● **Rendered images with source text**

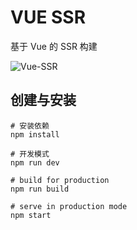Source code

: # VUE SSR

基于 Vue 的 SSR 构建

![Vue-SSR]('https://cloud.githubusercontent.com/assets/499550/17607895/786a415a-5fee-11e6-9c11-45a2cfdf085c.png')

## 创建与安装
```
# 安装依赖
npm install

# 开发模式
npm run dev

# build for production
npm run build

# serve in production mode
npm start
```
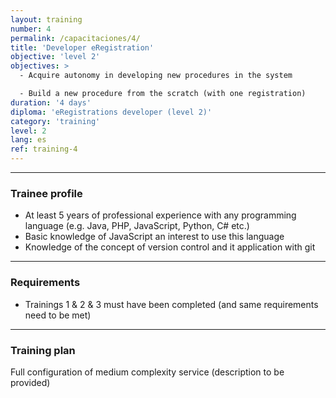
 ```yaml
---
layout: training
number: 4
permalink: /capacitaciones/4/
title: 'Developer eRegistration'
objective: 'level 2'
objectives: >
  - Acquire autonomy in developing new procedures in the system

  - Build a new procedure from the scratch (with one registration)
duration: '4 days'
diploma: 'eRegistrations developer (level 2)'
category: 'training'
level: 2
lang: es
ref: training-4
---
```


----------

### Trainee profile

- At least 5 years of professional experience with any programming language (e.g. Java, PHP, JavaScript, Python, C# etc.)
- Basic knowledge of JavaScript an interest to use this language
- Knowledge of the concept of version control and it application with git

----------

### Requirements

- Trainings 1 & 2 & 3 must have been completed (and same requirements need to be met)

----------

### Training plan

Full configuration of medium complexity service (description to be provided)

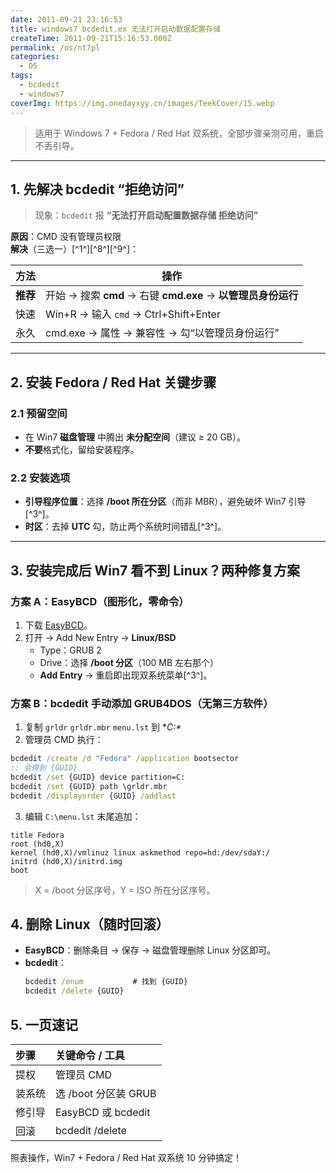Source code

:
 ```yaml
---
date: 2011-09-21 23:16:53
title: windows7 bcdedit.ex 无法打开启动数据配置存储
createTime: 2011-09-21T15:16:53.000Z
permalink: /os/nt7pl
categories:
  - OS
tags:
  - bcdedit
  - windows7
coverImg: https://img.onedayxyy.cn/images/TeekCover/15.webp
---
```



> 适用于 Windows 7 + Fedora / Red Hat 双系统，全部步骤亲测可用，重启不丢引导。

---

## 1. 先解决 bcdedit “拒绝访问”
> 现象：`bcdedit` 报 **“无法打开启动配置数据存储 拒绝访问”**

**原因**：CMD 没有管理员权限  
**解决**（三选一）[^1^][^8^][^9^]：

| 方法 | 操作 |
|---|---|
| **推荐** | 开始 → 搜索 **cmd** → 右键 **cmd.exe** → **以管理员身份运行** |
| 快速 | Win+R → 输入 `cmd` → Ctrl+Shift+Enter |
| 永久 | cmd.exe → 属性 → 兼容性 → 勾“以管理员身份运行” |

---

## 2. 安装 Fedora / Red Hat 关键步骤
### 2.1 预留空间  
- 在 Win7 **磁盘管理** 中腾出 **未分配空间**（建议 ≥ 20 GB）。  
- **不要**格式化，留给安装程序。

### 2.2 安装选项  
- **引导程序位置**：选择 **/boot 所在分区**（而非 MBR），避免破坏 Win7 引导[^3^]。  
- **时区**：去掉 **UTC** 勾，防止两个系统时间错乱[^3^]。

---

## 3. 安装完成后 Win7 看不到 Linux？两种修复方案

### 方案 A：EasyBCD（图形化，零命令）
1. 下载 [EasyBCD](http://neosmart.net/dl.php?id=1)。  
2. 打开 → Add New Entry → **Linux/BSD**  
   - Type：GRUB 2  
   - Drive：选择 **/boot 分区**（100 MB 左右那个）  
   - **Add Entry** → 重启即出现双系统菜单[^3^]。

### 方案 B：bcdedit 手动添加 GRUB4DOS（无第三方软件）
1. 复制 `grldr` `grldr.mbr` `menu.lst` 到 **C:\**  
2. 管理员 CMD 执行：
```bat
bcdedit /create /d "Fedora" /application bootsector
:: 会得到 {GUID}
bcdedit /set {GUID} device partition=C:
bcdedit /set {GUID} path \grldr.mbr
bcdedit /displayorder {GUID} /addlast
```
3. 编辑 `C:\menu.lst` 末尾追加：
```
title Fedora
root (hd0,X)
kernel (hd0,X)/vmlinuz linux askmethod repo=hd:/dev/sdaY:/
initrd (hd0,X)/initrd.img
boot
```
> X = /boot 分区序号，Y = ISO 所在分区序号。

## 4. 删除 Linux（随时回滚）

- **EasyBCD**：删除条目 → 保存 → 磁盘管理删除 Linux 分区即可。
- **bcdedit**：
	```bat
	bcdedit /enum           # 找到 {GUID}
	bcdedit /delete {GUID}
	```
    

## 5. 一页速记

|步骤|关键命令 / 工具|
|:--|:--|
|提权|管理员 CMD|
|装系统|选 /boot 分区装 GRUB|
|修引导|EasyBCD 或 bcdedit|
|回滚|bcdedit /delete|

照表操作，Win7 + Fedora / Red Hat 双系统 10 分钟搞定！
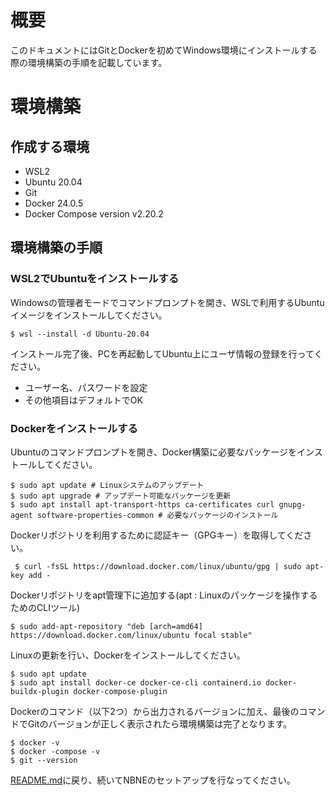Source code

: # 概要
このドキュメントにはGitとDockerを初めてWindows環境にインストールする際の環境構築の手順を記載しています。

# 環境構築
## 作成する環境
- WSL2
- Ubuntu 20.04
- Git
- Docker 24.0.5
- Docker Compose version v2.20.2

## 環境構築の手順
### WSL2でUbuntuをインストールする
Windowsの管理者モードでコマンドプロンプトを開き、WSLで利用するUbuntuイメージをインストールしてください。
```shell
$ wsl --install -d Ubuntu-20.04
```
インストール完了後、PCを再起動してUbuntu上にユーザ情報の登録を行ってください。

- ユーザー名、パスワードを設定
- その他項目はデフォルトでOK

### Dockerをインストールする
Ubuntuのコマンドプロンプトを開き、Docker構築に必要なパッケージをインストールしてください。
```shell
$ sudo apt update # Linuxシステムのアップデート
$ sudo apt upgrade # アップデート可能なパッケージを更新
$ sudo apt install apt-transport-https ca-certificates curl gnupg-agent software-properties-common # 必要なパッケージのインストール
```
Dockerリポジトリを利用するために認証キー（GPGキー）を取得してください。
```shell
 $ curl -fsSL https://download.docker.com/linux/ubuntu/gpg | sudo apt-key add - 
```
Dockerリポジトリをapt管理下に追加する(apt : Linuxのパッケージを操作するためのCLIツール)
```shell
$ sudo add-apt-repository "deb [arch=amd64] https://download.docker.com/linux/ubuntu focal stable"
```
Linuxの更新を行い、Dockerをインストールしてください。
```shell
$ sudo apt update
$ sudo apt install docker-ce docker-ce-cli containerd.io docker-buildx-plugin docker-compose-plugin
```
Dockerのコマンド（以下2つ）から出力されるバージョンに加え、最後のコマンドでGitのバージョンが正しく表示されたら環境構築は完了となります。
```shell
$ docker -v
$ docker -compose -v
$ git --version
```

[README.md](../README.md)に戻り、続いてNBNEのセットアップを行なってください。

● **Problem statement**
Out of the records, collect only those lines that contain the string "level".

● **Task output**
objective: 'level 2'
diploma: 'eRegistrations developer (level 2)'
level: 2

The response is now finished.